When the Kingscale 'Jubilee' was announced at an amazingly low price for a big 5" gauge 4-6-0 express tender locomotive I ordered one. And then, out of left field, came 'The Wildfowler'.

'The Wildfowler' dwarfs 'Alfred'

'The Wildfowler' is a fabulous engine, built to a high standard by master model engineer Walter Fiddler in the 1960s, and had just been rebuilt by Steam Workshop when I came across it on their web site. I had found the 5" models of Beyer Peacock narrow gauge tanks owned by Dave and Jim at the club to be excellent locos to drive, and 'The Wildfowler' was in similar vein, so after a trip over the Pennines to see it at Steam Workshop's premises and a visit to Urmston by the steam Workshop team to demonstrate the finished locomotive to me, that was the engine that actually replaced 'Alfred'. It is a lovely thing and an excellent passenger train loco on the club track.

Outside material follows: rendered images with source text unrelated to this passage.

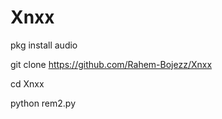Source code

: # Xnxx

pkg install audio


git clone https://github.com/Rahem-Bojezz/Xnxx



cd Xnxx



python rem2.py
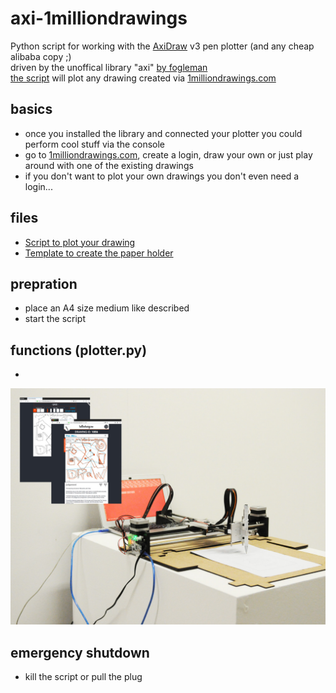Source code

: # axi-1milliondrawings
Python script for working with the [AxiDraw](https://www.axidraw.com/) v3 pen plotter (and any cheap alibaba copy ;)\
driven by the unoffical library "axi" [by fogleman](https://github.com/fogleman/axi)\
[the script](plotter.py) will plot any drawing created via [1milliondrawings.com](https://1milliondrawings.com/)

## basics
- once you installed the library and connected your plotter you could perform cool stuff via the console
- go to [1milliondrawings.com](https://1milliondrawings.com/), create a login, draw your own or just play around with one of the existing drawings
- if you don't want to plot your own drawings you don't even need a login...

## files
- [Script to plot your drawing](plotter.py)
- [Template to create the paper holder](axi_platten1.ai)

## prepration
- place an A4 size medium like described
- start the script

## functions (plotter.py)
- 

![plotter image](plot-your-drawing-via-1milliondrawings.jpg)

## emergency shutdown
- kill the script or pull the plug
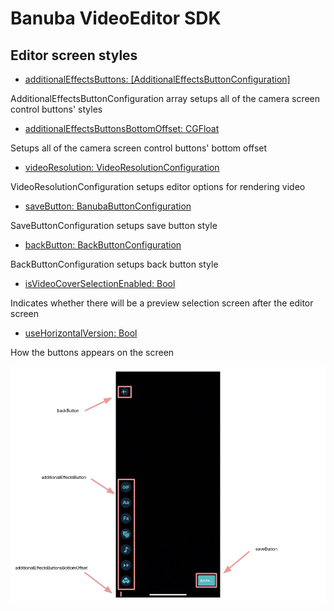 # Banuba VideoEditor SDK
## Editor screen styles  

- [additionalEffectsButtons: [AdditionalEffectsButtonConfiguration]](/Example/Example/Extension/EditorConfiguration.swift#L5)

AdditionalEffectsButtonConfiguration array setups all of the camera screen control buttons' styles

- [additionalEffectsButtonsBottomOffset: CGFloat](/Example/Example/Extension/EditorConfiguration.swift#L43)

Setups all of the camera screen control buttons' bottom offset

- [videoResolution: VideoResolutionConfiguration](/Example/Example/Extension/EditorConfiguration.swift#L44)

VideoResolutionConfiguration setups editor options for rendering video

- [saveButton: BanubaButtonConfiguration](/Example/Example/Extension/EditorConfiguration.swift#L65)

SaveButtonConfiguration setups save button style

- [backButton: BackButtonConfiguration](/Example/Example/Extension/EditorConfiguration.swift#L71)

BackButtonConfiguration setups back button style

- [isVideoCoverSelectionEnabled: Bool](/Example/Example/Extension/EditorConfiguration.swift#L73)

Indicates whether there will be a preview selection screen after the editor screen

- [useHorizontalVersion: Bool](/Example/Example/Extension/EditorConfiguration.swift#L74)

How the buttons appears on the screen

  ![img](screenshots/EditorConfiguration.png)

And then 'Warspite, the Kingscale 'Jubilee' arrived. It looked superb but first attempts to run the loco were not successful. However, Kingscale's after sales service was second to none and after a few visits by 'Warspite' back to them (they picked it up from and returned it to me each time and of course all at no cost) it was finally 'sorted'  as reported recently here on the blog, complete with a video of it running at Urmston (repeated below).

And then Kingscale Models announced they were to release a 5" gauge BR Standard 2-6-4 Tank, the very loco I had wanted but thought probably unobtainable. I considered just buying one but really with 'The Wildfowler', 'Warspite', and my electric loco 'Lindow' my stable was full. If I was to go for the Standard 4 Tank one of the others would have to go.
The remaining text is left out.